INPUT:
▬▬▬▬▬▬

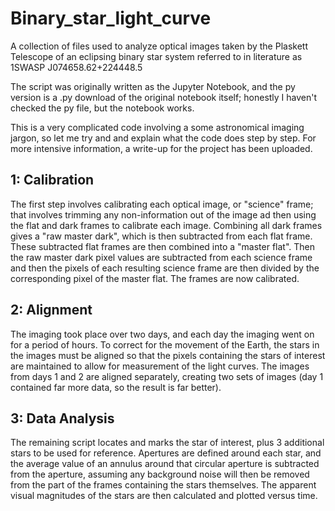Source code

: # Binary_star_light_curve
A collection of files used to analyze optical images taken by the Plaskett Telescope of an eclipsing binary star system referred to in literature as 1SWASP J074658.62+224448.5

The script was originally written as the Jupyter Notebook, and the py version is a .py download of the original notebook itself; honestly I haven't checked the py file, but the notebook works.

This is a very complicated code involving a some astronomical imaging jargon, so let me try and and explain what the code does step by step.  For more intensive information, a write-up for the project has been uploaded.

## 1: Calibration
The first step involves calibrating each optical image, or "science" frame;  that involves trimming any non-information out of the image ad then using the flat and dark frames to calibrate each image.  Combining all dark frames gives a "raw master dark", which is then subtracted from each flat frame.  These subtracted flat frames are then combined into a "master flat".  Then the raw master dark pixel values are subtracted from each science frame and then the pixels of each resulting science frame are then divided by the corresponding pixel of the master flat. The frames are now calibrated.

## 2: Alignment
The imaging took place over two days, and each day the imaging went on for a period of hours.  To correct for the movement of the Earth, the stars in the images must be aligned so that the pixels containing the stars of interest are maintained to allow for measurement of the light curves. The images from days 1 and 2 are aligned separately, creating two sets of images (day 1 contained far more data, so the result is far better).

## 3: Data Analysis
The remaining script locates and marks the star of interest, plus 3 additional stars to be used for reference.  Apertures are defined around each star, and the average value of an annulus around that circular aperture is subtracted from the aperture, assuming any background noise will then be removed from the part of the frames containing the stars themselves.  The apparent visual magnitudes of the stars are then calculated and plotted versus time.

▬▬▬▬▬▬

ACTIVITY: The answer must contain only the lines from the one with "The script was" to the end of the entries above, each written out exactly.

THE ANSWER:
The script was originally written as the Jupyter Notebook, and the py version is a .py download of the original notebook itself; honestly I haven't checked the py file, but the notebook works.

This is a very complicated code involving a some astronomical imaging jargon, so let me try and and explain what the code does step by step.  For more intensive information, a write-up for the project has been uploaded.

## 1: Calibration
The first step involves calibrating each optical image, or "science" frame;  that involves trimming any non-information out of the image ad then using the flat and dark frames to calibrate each image.  Combining all dark frames gives a "raw master dark", which is then subtracted from each flat frame.  These subtracted flat frames are then combined into a "master flat".  Then the raw master dark pixel values are subtracted from each science frame and then the pixels of each resulting science frame are then divided by the corresponding pixel of the master flat. The frames are now calibrated.

## 2: Alignment
The imaging took place over two days, and each day the imaging went on for a period of hours.  To correct for the movement of the Earth, the stars in the images must be aligned so that the pixels containing the stars of interest are maintained to allow for measurement of the light curves. The images from days 1 and 2 are aligned separately, creating two sets of images (day 1 contained far more data, so the result is far better).

## 3: Data Analysis
The remaining script locates and marks the star of interest, plus 3 additional stars to be used for reference.  Apertures are defined around each star, and the average value of an annulus around that circular aperture is subtracted from the aperture, assuming any background noise will then be removed from the part of the frames containing the stars themselves.  The apparent visual magnitudes of the stars are then calculated and plotted versus time.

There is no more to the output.